▶ [EXERCISE OBJECTIVE]
Extract all lines from the data beneath that include the word "code".

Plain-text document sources
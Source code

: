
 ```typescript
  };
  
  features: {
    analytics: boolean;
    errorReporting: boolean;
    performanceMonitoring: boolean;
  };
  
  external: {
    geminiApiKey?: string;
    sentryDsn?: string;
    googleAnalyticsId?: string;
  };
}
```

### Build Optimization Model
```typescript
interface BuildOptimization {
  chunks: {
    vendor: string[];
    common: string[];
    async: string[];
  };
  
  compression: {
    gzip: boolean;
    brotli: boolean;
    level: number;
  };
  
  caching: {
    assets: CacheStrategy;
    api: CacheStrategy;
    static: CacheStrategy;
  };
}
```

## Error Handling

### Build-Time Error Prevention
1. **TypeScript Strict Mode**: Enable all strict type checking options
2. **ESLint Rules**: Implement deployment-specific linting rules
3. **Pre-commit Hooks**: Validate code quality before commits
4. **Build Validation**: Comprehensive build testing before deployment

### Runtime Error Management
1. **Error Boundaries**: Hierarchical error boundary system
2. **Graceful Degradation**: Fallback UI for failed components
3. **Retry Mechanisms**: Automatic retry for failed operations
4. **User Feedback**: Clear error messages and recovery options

▶ [OUTPUT]
Source code
3. **Pre-commit Hooks**: Validate code quality before commits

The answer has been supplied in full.